## Given information:
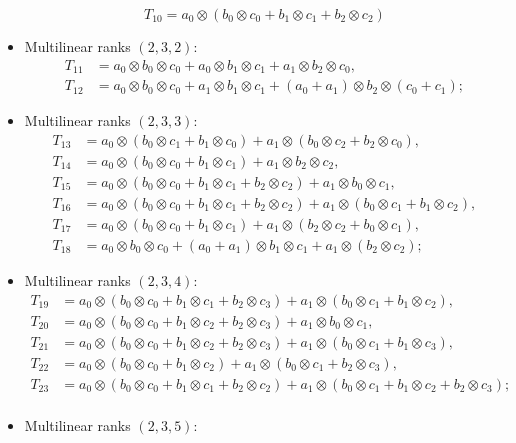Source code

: \begin{itemize}
\[
T_{10} = a_0 \otimes (b_0 \otimes c_0 + b_1 \otimes c_1 + b_2 \otimes c_2)
\]
\item Multilinear ranks $(2,3,2)$:
\begin{align*}
T_{11} &= a_0 \otimes b_0 \otimes c_0 + a_0 \otimes b_1 \otimes c_1 + a_1 \otimes b_2 \otimes c_0, \\
T_{12} &= a_0 \otimes b_0 \otimes c_0 + a_1 \otimes b_1 \otimes c_1 + (a_0 + a_1) \otimes b_2 \otimes (c_0 + c_1);
\end{align*}
\item Multilinear ranks $(2,3,3)$:
\begin{align*}
T_{13} &= a_0 \otimes (b_0 \otimes c_1 + b_1 \otimes c_0) + a_1 \otimes (b_0 \otimes c_2 + b_2 \otimes c_0), \\
T_{14} &= a_0 \otimes (b_0 \otimes c_0 +  b_1 \otimes c_1) + a_1 \otimes b_2 \otimes c_2,\\
T_{15} &= a_0 \otimes (b_0 \otimes c_0 +  b_1 \otimes c_1 + b_2 \otimes c_2) + a_1 \otimes b_0 \otimes c_1,\\
T_{16} &= a_0 \otimes (b_0 \otimes c_0 +  b_1 \otimes c_1 + b_2 \otimes c_2) + a_1 \otimes (b_0 \otimes c_1 + b_1 \otimes c_2),\\
T_{17} &= a_0 \otimes (b_0 \otimes c_0 +  b_1 \otimes c_1) + a_1 \otimes (b_2 \otimes c_2 + b_0 \otimes c_1 ),\\
T_{18} &= a_0 \otimes b_0 \otimes c_0 +  (a_0+a_1) \otimes b_1 \otimes c_1 + a_1 \otimes (b_2 \otimes c_2);
\end{align*}
\item Multilinear ranks $(2,3,4)$:
\begin{align*}
T_{19} &= a_0 \otimes (b_0 \otimes c_0 + b_1 \otimes c_1 + b_2 \otimes c_3) + a_1 \otimes (b_0 \otimes c_1 + b_1 \otimes c_2), \\
T_{20} &= a_0 \otimes (b_0 \otimes c_0 +  b_1 \otimes c_2 + b_2 \otimes c_3) + a_1 \otimes b_0 \otimes c_1,\\
T_{21} &= a_0 \otimes (b_0 \otimes c_0 +  b_1 \otimes c_2 + b_2 \otimes c_3) + a_1 \otimes (b_0 \otimes c_1 +b_1 \otimes c_3),\\
T_{22} &= a_0 \otimes (b_0 \otimes c_0 +  b_1 \otimes c_2) + a_1 \otimes (b_0 \otimes c_1 +b_2 \otimes c_3),\\
T_{23} &= a_0 \otimes (b_0 \otimes c_0 +  b_1 \otimes c_1 + b_2 \otimes c_2) + a_1 \otimes (b_0 \otimes c_1 + b_1 \otimes c_2 + b_2 \otimes c_3);\\
\end{align*}
\item Multilinear ranks $(2,3,5)$:

\end{itemize}
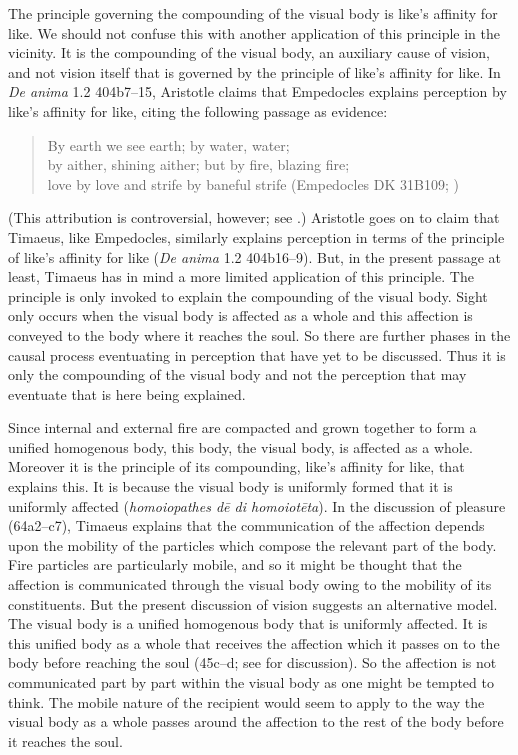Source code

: The principle governing the compounding of the visual body is like's affinity for like. We should not confuse this with another application of this principle in the vicinity. It is the compounding of the visual body, an auxiliary cause of vision, and not vision itself that is governed by the principle of like's affinity for like. In \emph{De anima} 1.2 404b7--15, Aristotle claims that Empedocles explains perception by like's affinity for like, citing the following passage as evidence:
\begin{verse}
	By earth we see earth; by water, water;\\
	by aither, shining aither; but by fire, blazing fire;\\
	love by love and strife by baneful strife (Empedocles DK 31B109; \citealt[221]{Inwood:2001ve})
\end{verse} 
(This attribution is controversial, however; see \citealt{Kamtekar:2009fk}.) Aristotle goes on to claim that Timaeus, like Empedocles, similarly explains perception in terms of the principle of like's affinity for like (\emph{De anima} 1.2 404b16--9). But, in the present passage at least, Timaeus has in mind a more limited application of this principle. The principle is only invoked to explain the compounding of the visual body. Sight only occurs when the visual body is affected as a whole and this affection is conveyed to the body where it reaches the soul. So there are further phases in the causal process eventuating in perception that have yet to be discussed. Thus it is only the compounding of the visual body and not the perception that may eventuate that is here being explained.

Since internal and external fire are compacted and grown together to form a unified homogenous body, this body, the visual body, is affected as a whole. Moreover it is the principle of its compounding, like's affinity for like, that explains this. It is because the visual body is uniformly formed that it is uniformly affected (\emph{homoiopathes dē di homoiotēta}). In the discussion of pleasure (64a2--c7), Timaeus explains that the communication of the affection depends upon the mobility of the particles which compose the relevant part of the body. Fire particles are particularly mobile, and so it might be thought that the affection is communicated through the visual body owing to the mobility of its constituents. But the present discussion of vision suggests an alternative model. The visual body is a unified homogenous body that is uniformly affected. It is this unified body as a whole that receives the affection which it passes on to the body before reaching the soul (45c--d; see \citealt[72, 92 n46]{Hahm:1978ny} for discussion). So the affection is not communicated part by part within the visual body as one might be tempted to think. The mobile nature of the recipient would seem to apply to the way the visual body as a whole passes around the affection to the rest of the body before it reaches the soul.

## The task:
From the records above, return each line that has the string "Multilinear".

## Answer section:
\item Multilinear ranks $(2,3,2)$:
\item Multilinear ranks $(2,3,3)$:
\item Multilinear ranks $(2,3,4)$:
\item Multilinear ranks $(2,3,5)$:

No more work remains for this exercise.